One would hope they would at least give plenty of warning before actually
pulling the plug, but who knows.

------
pjbrunet
Some thoughts:

1\. I haven't looked but I bet there's already a WordPress plugin that counts
feed download stats. Or just use tracking links (redirect with a counter) in
your feed--lots of services (Budurl) do that if you're not a coder.

2\. It's disgusting that Feedburner feeds do not anywhere reveal the original
URL of the source material. I'm glad this is getting attention finally.

3\. As a user, I don't want the middleman Feedburner between me and the source
material. 80% of the time you can just add /feed/ to the blog's URL and
WordPress will have the original feed there for you.

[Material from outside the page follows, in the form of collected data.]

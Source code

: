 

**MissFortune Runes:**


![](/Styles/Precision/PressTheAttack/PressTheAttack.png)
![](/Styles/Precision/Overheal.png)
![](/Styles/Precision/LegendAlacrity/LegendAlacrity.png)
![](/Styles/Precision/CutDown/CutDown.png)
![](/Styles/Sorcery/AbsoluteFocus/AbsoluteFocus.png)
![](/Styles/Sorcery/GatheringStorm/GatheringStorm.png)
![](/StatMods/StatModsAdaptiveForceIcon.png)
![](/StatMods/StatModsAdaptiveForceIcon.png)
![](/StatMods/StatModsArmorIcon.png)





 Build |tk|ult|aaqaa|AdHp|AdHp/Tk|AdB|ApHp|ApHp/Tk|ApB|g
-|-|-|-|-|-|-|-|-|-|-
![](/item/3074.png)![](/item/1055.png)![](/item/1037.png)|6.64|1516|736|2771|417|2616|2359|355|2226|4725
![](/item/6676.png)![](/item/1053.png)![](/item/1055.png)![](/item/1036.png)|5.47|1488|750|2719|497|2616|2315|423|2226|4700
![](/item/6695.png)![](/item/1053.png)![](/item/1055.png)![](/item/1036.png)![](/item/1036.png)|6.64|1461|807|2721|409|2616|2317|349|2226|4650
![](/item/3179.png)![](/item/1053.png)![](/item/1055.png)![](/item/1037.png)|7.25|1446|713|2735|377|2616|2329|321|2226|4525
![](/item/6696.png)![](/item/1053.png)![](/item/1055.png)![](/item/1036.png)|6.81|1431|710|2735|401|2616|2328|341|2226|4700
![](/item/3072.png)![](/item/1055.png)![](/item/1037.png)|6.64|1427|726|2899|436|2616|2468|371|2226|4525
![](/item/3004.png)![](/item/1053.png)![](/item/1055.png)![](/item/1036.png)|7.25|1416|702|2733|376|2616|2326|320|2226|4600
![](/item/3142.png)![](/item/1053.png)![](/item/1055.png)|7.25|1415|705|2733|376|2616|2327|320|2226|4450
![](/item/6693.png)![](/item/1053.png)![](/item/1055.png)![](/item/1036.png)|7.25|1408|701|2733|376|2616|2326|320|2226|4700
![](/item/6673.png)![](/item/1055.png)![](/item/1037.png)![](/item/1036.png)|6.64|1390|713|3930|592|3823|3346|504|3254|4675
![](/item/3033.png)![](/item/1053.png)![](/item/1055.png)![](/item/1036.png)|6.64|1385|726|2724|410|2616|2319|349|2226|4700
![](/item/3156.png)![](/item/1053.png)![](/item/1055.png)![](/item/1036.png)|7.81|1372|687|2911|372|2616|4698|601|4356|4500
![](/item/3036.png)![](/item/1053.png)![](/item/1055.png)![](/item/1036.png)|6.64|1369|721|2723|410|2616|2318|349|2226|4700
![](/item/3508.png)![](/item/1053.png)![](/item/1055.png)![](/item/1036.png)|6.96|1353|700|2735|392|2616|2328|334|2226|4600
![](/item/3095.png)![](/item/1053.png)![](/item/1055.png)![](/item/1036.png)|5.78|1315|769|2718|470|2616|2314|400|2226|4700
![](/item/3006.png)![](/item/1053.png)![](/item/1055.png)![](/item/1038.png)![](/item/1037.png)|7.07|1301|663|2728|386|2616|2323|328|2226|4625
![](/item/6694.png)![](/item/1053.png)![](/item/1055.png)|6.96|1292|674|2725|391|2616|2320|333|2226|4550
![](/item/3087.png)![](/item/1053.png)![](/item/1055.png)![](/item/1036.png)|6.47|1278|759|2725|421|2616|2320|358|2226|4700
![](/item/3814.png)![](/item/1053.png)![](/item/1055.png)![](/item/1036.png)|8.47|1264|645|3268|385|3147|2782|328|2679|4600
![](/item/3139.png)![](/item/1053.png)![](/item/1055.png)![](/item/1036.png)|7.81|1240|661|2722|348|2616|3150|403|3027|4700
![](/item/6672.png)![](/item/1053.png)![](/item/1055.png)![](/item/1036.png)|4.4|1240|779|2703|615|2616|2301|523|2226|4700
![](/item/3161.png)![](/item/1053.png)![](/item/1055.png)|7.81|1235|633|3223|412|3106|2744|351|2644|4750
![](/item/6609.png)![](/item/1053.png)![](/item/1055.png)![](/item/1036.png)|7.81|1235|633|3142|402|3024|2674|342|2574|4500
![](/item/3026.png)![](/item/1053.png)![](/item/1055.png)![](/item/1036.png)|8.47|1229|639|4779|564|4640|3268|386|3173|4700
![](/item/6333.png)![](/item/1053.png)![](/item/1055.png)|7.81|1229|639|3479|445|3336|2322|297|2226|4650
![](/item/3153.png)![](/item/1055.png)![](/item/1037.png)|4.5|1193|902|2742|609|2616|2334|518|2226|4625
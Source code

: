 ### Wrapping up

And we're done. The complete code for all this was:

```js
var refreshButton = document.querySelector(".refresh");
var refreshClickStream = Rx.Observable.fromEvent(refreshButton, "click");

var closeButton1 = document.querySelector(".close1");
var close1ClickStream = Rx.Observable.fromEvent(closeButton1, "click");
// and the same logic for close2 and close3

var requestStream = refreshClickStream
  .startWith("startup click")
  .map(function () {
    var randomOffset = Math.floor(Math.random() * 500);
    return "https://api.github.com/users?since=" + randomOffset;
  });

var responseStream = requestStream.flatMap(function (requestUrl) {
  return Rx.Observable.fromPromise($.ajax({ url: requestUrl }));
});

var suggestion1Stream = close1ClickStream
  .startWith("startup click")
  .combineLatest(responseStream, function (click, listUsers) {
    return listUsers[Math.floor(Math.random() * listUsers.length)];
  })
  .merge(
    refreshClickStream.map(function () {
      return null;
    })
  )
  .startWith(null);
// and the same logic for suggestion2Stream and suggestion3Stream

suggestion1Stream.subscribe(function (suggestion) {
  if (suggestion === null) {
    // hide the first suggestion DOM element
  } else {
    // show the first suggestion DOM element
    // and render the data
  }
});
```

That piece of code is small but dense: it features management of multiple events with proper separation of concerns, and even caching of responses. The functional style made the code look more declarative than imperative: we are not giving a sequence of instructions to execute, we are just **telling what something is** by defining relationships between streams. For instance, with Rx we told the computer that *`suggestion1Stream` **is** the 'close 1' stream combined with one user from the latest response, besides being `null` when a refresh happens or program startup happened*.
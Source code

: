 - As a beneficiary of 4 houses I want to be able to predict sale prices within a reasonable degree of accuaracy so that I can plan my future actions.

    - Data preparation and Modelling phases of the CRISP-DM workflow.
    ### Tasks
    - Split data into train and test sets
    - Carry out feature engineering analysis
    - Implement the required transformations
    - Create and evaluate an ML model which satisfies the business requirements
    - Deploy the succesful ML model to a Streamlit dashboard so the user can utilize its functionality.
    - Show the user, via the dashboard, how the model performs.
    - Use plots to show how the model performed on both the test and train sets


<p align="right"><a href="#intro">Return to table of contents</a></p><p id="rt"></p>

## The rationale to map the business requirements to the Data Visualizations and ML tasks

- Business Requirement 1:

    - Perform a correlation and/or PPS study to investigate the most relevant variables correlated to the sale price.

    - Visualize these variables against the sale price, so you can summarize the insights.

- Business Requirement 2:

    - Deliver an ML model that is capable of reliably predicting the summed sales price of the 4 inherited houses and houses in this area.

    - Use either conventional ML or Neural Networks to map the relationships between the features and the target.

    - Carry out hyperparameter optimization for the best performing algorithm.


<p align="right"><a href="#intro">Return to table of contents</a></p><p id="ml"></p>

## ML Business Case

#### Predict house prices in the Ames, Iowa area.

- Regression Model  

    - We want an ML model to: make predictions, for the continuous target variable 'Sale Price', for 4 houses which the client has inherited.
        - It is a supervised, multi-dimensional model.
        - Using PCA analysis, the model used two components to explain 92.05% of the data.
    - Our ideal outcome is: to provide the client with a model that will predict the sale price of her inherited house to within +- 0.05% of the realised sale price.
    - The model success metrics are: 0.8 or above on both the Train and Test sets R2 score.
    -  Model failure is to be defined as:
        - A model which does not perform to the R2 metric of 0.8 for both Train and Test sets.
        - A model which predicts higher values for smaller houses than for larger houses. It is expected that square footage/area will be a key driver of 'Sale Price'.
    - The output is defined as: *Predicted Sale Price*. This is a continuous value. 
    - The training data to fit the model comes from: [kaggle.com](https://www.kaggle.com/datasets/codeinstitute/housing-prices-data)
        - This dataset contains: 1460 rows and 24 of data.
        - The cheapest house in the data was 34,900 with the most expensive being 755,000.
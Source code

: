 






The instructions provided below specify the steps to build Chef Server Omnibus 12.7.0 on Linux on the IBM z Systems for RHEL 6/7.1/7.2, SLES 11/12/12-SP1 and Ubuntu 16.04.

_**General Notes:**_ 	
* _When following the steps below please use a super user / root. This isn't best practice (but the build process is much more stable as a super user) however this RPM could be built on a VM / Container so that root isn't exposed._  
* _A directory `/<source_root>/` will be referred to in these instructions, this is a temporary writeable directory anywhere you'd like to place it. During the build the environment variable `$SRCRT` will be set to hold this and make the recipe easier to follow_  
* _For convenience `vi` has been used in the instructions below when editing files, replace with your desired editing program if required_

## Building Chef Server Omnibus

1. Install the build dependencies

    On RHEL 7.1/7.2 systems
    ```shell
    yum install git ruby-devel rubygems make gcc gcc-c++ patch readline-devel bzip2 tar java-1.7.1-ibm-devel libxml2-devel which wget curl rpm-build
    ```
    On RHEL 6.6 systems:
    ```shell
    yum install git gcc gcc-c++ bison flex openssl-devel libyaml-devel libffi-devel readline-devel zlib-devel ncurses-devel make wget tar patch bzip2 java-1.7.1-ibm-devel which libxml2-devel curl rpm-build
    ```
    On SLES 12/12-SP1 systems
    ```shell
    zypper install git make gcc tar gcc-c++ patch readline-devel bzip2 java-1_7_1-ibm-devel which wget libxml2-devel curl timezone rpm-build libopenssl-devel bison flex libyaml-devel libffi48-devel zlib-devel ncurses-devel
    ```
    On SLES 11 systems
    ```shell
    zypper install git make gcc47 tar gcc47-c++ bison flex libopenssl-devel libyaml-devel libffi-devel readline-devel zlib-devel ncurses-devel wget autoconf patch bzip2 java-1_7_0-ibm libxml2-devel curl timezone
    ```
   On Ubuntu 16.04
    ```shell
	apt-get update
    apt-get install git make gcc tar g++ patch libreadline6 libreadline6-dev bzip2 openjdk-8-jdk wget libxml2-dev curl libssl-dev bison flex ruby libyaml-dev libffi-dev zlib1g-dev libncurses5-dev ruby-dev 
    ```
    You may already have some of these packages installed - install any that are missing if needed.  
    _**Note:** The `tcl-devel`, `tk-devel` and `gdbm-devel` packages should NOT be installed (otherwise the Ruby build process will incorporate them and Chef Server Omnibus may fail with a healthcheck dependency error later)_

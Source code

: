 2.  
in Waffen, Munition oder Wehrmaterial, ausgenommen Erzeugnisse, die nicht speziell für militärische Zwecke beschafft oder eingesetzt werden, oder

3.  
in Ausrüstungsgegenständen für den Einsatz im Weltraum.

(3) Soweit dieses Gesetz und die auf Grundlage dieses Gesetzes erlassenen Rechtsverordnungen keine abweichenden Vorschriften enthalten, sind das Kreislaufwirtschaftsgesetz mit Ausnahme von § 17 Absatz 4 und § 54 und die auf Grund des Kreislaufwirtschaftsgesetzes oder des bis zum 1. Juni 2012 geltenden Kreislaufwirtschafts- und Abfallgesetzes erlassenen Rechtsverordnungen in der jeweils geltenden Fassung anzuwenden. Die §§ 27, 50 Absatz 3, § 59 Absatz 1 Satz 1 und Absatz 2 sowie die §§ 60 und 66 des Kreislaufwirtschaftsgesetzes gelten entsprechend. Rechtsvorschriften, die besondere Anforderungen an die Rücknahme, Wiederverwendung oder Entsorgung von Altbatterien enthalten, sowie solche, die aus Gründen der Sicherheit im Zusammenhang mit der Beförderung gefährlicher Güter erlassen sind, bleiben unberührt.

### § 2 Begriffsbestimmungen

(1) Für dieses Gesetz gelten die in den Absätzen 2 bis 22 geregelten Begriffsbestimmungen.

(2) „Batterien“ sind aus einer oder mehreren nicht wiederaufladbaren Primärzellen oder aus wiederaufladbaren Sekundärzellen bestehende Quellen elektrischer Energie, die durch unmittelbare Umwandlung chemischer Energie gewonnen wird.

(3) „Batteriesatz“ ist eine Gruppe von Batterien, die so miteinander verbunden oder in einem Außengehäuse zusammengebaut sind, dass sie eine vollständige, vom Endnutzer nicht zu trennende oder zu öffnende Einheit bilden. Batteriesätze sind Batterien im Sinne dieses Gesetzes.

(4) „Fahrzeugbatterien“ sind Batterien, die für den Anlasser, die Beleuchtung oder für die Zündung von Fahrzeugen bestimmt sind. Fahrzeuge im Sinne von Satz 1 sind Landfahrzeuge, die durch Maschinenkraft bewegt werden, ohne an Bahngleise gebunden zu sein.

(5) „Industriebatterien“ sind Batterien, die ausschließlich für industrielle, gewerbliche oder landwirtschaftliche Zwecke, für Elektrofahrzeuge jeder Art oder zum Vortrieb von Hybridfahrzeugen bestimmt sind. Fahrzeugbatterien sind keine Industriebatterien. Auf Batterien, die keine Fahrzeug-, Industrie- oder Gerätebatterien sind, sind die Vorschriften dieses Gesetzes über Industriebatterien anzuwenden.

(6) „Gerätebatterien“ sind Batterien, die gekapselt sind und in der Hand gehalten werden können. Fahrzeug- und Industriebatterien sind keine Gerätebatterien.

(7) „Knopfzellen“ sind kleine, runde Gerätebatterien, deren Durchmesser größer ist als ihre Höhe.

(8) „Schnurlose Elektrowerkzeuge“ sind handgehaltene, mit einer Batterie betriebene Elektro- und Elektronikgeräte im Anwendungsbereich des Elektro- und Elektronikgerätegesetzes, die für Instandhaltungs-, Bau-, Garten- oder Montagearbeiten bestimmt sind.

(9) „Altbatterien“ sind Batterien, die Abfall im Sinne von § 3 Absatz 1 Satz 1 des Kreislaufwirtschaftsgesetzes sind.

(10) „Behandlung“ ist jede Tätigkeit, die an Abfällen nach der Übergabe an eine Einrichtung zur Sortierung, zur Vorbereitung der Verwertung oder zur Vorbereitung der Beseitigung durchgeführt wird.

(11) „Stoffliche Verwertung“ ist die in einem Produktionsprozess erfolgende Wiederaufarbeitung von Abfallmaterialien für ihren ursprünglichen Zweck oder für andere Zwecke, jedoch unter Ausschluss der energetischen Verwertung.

Even if it's not
advertised--it's still there :-)

------
MichaelApproved
I doubt Feedburner will _ever_ be shut down (by Google at least). The backlash
that Google will suffer can not be worth the savings they will receive by
shutting it down. It will remain a tax on a bad acquisition decision and it'll
continue on with the bare minimum of maintenance.

Maybe Google will "sell" the service to a lesser known company who will let
the service die after a while. They could also spin it off with a seed fund of
its own and allow it to die if it can't be profitable. This method might allow
Google to get away with killing the service and take so much of the blame.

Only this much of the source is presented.